Many sectors were hit. Along with automobiles, airlines, telecom and steel, print, television, animation, production houses and DTH players too felt the pinch. The bad news was worse for some than for others.
The impact of the depreciating rupee varied across sectors. The print industry was perhaps one of the most affected. Already burdened by the increasing cost of domestic newsprint prices, the increase in dollar prices meant an additional load.
Shantanu Bhanja, vice-president, HT Media says, "It has been a lean quarter (October-December) for the industry, with costs rising across the board. Most of our newsprint for our English language dailies is imported and they are dollar denominated costs. An expensive dollar has meant those prices have gone up proportionately." Newsprint prices today are hovering around $800 (it was $625 in May, 2011 and averaged $580 in 2010) a tonne.
For regional language dailies, the import component of the newsprint is around 60 per cent of the total requirement. However, most language dailies' print run is way higher than the English dailies. For instance, a leading Hindi daily would have a print run of more than 30 lakh copies, although it would have fewer pages.
The television broadcasting industry too was in the line of fire. New channels and companies, in the process of buying equipment, lost much money. Most of the equipment in television is imported - starting from set top boxes, servers and playout systems to software like graphics.
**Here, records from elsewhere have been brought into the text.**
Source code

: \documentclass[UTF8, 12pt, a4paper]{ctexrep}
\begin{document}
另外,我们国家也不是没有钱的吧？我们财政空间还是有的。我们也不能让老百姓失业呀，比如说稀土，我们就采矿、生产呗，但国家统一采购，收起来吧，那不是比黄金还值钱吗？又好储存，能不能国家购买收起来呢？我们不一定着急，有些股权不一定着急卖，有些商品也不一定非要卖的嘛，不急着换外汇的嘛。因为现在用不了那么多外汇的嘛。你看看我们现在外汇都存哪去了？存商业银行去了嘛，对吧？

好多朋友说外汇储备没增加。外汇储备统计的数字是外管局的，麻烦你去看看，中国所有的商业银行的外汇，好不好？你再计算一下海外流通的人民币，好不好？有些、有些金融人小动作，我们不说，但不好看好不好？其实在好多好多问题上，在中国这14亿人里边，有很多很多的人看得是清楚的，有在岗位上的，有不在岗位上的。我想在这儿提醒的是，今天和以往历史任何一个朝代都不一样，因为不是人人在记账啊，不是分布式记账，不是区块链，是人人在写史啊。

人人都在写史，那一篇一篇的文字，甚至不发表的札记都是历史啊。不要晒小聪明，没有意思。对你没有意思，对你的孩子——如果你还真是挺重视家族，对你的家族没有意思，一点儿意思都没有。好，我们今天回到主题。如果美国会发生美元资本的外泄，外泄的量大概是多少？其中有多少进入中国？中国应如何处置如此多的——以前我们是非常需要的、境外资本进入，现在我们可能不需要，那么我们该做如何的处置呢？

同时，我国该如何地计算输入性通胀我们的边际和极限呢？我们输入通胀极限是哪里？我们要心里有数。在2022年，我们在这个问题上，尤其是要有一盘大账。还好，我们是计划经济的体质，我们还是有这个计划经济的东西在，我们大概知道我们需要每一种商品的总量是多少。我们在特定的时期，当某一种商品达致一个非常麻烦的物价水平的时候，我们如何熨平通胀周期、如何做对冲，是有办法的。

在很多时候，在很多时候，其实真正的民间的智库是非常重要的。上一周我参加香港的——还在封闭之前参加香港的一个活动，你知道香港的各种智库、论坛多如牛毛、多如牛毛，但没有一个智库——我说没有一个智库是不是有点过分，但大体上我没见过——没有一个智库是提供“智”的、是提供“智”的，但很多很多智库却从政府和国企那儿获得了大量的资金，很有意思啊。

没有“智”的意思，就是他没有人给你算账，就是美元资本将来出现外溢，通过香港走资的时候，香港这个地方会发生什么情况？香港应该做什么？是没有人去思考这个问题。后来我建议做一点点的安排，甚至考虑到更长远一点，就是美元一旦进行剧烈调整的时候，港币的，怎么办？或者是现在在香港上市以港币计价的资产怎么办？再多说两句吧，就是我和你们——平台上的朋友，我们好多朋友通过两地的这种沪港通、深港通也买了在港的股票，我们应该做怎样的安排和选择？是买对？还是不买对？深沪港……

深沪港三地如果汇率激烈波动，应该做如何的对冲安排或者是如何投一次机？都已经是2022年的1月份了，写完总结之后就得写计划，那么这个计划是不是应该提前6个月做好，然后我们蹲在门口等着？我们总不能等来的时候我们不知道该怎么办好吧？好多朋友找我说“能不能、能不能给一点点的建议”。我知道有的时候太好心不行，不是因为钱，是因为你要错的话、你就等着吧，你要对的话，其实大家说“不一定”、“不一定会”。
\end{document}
Television networks that were looking at expanding and buying new content - especially international - end up either bearing the loss or postponing plans, says a media pundit. "The situation became even more difficult for channels that buy imported software. However, for channels which are essentially foreign ones (like Disney), India becomes a cheaper market to operate in, with the same allocation of cost in the parent company's financials," says Ashutosh, COO, MyTV. MyTV is Cellcast Interactive India's social TV channel for India. Cellcast develops integrated participation content in the mobile and interactive TV market.
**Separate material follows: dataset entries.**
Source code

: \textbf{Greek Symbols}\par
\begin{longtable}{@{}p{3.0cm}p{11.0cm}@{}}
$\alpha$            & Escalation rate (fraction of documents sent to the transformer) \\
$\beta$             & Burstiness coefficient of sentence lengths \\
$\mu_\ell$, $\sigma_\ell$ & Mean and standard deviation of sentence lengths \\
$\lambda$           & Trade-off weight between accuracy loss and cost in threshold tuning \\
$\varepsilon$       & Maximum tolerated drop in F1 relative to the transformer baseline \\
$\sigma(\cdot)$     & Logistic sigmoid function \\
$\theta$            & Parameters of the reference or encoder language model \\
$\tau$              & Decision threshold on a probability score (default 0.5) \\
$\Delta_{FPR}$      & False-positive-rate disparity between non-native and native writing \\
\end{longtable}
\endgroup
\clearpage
There are some who believe that the falling rupee will not have much effect on the television industry. "This is because local and foreign firms sign the pact well in advance. Moreover, we see a lot of negotiations that help us to balance the effect with the Indian rupee," says Monica Tata, general manager, Entertainment Networks, South Asia, Turner International India.
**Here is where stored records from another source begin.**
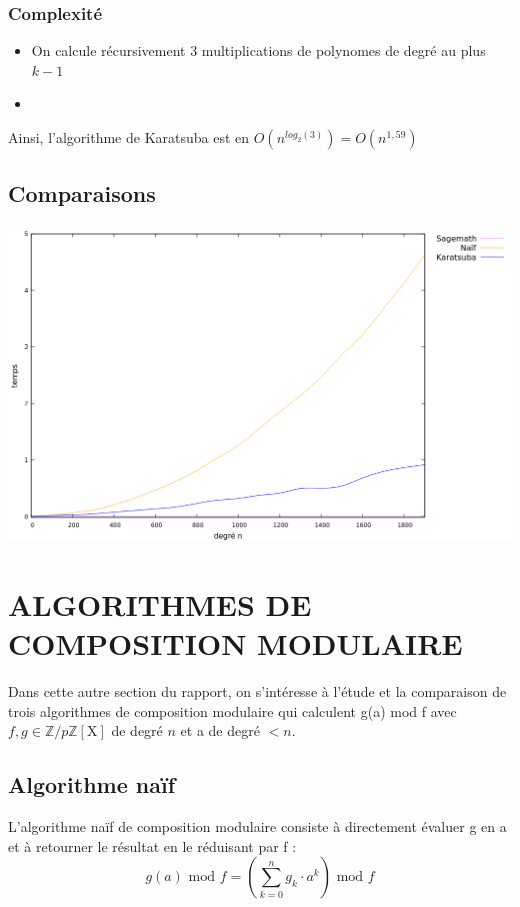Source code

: \documentclass[a4paper]{article}
\begin{document}
\subsubsection*{Complexité}
\begin{itemize}
    \item On calcule récursivement 3 multiplications de polynomes de degré au plus $k-1$
    \item 
\end{itemize}
Ainsi, l'algorithme de Karatsuba est en $O(n^{log_2(3)}) = O(n^{1,59})$

\subsection{Comparaisons}

\includegraphics[scale=0.5, center]{multi.png}

\section{ALGORITHMES DE COMPOSITION MODULAIRE}

Dans cette autre section du rapport, on s'intéresse à l'étude et la comparaison de trois algorithmes de composition modulaire qui calculent g(a) mod f avec 
$f,g \in \mathbb{Z}/p\mathbb{Z}[\mathrm{X}]$ de degré $n$ et a de degré $< n$.



\subsection{Algorithme naïf}

L'algorithme naïf de composition modulaire consiste à directement évaluer g en a et à retourner le résultat en le réduisant par f :
\[
g(a)\text{ mod }f = \left(\sum_{k=0}^n g_k \cdot a^k\right) \text{ mod }f    
\]
\end{document}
Similarly, even within the gaming industry, where revenue is shared through licensing all across the world, a fall in the value of the rupee leads to a proportional increase in earnings. Meanwhile, the costs remain unaffected since the labour and software used are local and are, hence, billed in rupees.
Hedging is often resorted to as a safe bet. Take for instance an Indian brand that chooses to create animation for its television commercial abroad. The studio strikes a deal with a foreign animation company to create the ad film for Rs. 50 lakh and decides to sell it for Rs. 60 lakh to the brand, thereby earning a profit of Rs. 10 lakh.
The company goes to the bank and writes a contract, in which the former offers to pay a higher price to buy the hypothetical $100,000 at a price of Rs. 54 per dollar when the then current price is Rs. 53 per dollar for the next three months. However, there is a risk here too - the fear that if the dollar becomes Rs. 45, one will still have to pay Rs. 54.
Pass the cost
Sometimes, an established brand may be ready to bear the extra costs, but not every time. Therefore, either the location has to change or the agency has to take the hit. "We try to make the deal in rupees so that we know exactly what kind of money we have to pay. Even if it gets to be a little more expensive, we can evade the fluctuations," says a top creative executive on the condition of anonymity.
Says Roopak Saluja, co-founder and managing director, Bang Bang Films and Jack in the Box Worldwide, "Given that we work outside the country often enough, our input costs definitely went up. As the rupee plummeted rather rapidly, several ongoing projects were hit."
Later, as the rupee stabilised at the Rs. 52-53 to a dollar levels, we were able to pass the cost increase to the client. But, of course, that made us less competitive. Luckily, we do a lot of work for international clients," says Saluja.
However some say that international networks wouldn't worry too much about this. "While the proportion in India might have dipped, the same will have gone up abroad with its India earnings. The rupee revenue of established networks has been inflated without the channels having to do anything at all. It is almost like taking money out of the left pocket and putting it in the right," says Paritosh Joshi, chief executive officer, STAR CJ Alive.
There could be further concerns when money is invested in content, especially when the size of the screen is immaterial. TV, cinema, computers and the mobile will attract equal volumes of content supply. There is optimism, however, as industry experts see this as a short-term aberration. "Although the world at large continues to stare at economic uncertainty in the face, India remains cautiously optimistic but vulnerable to the risks associated with a slowing global economy," observes Turner's Tata.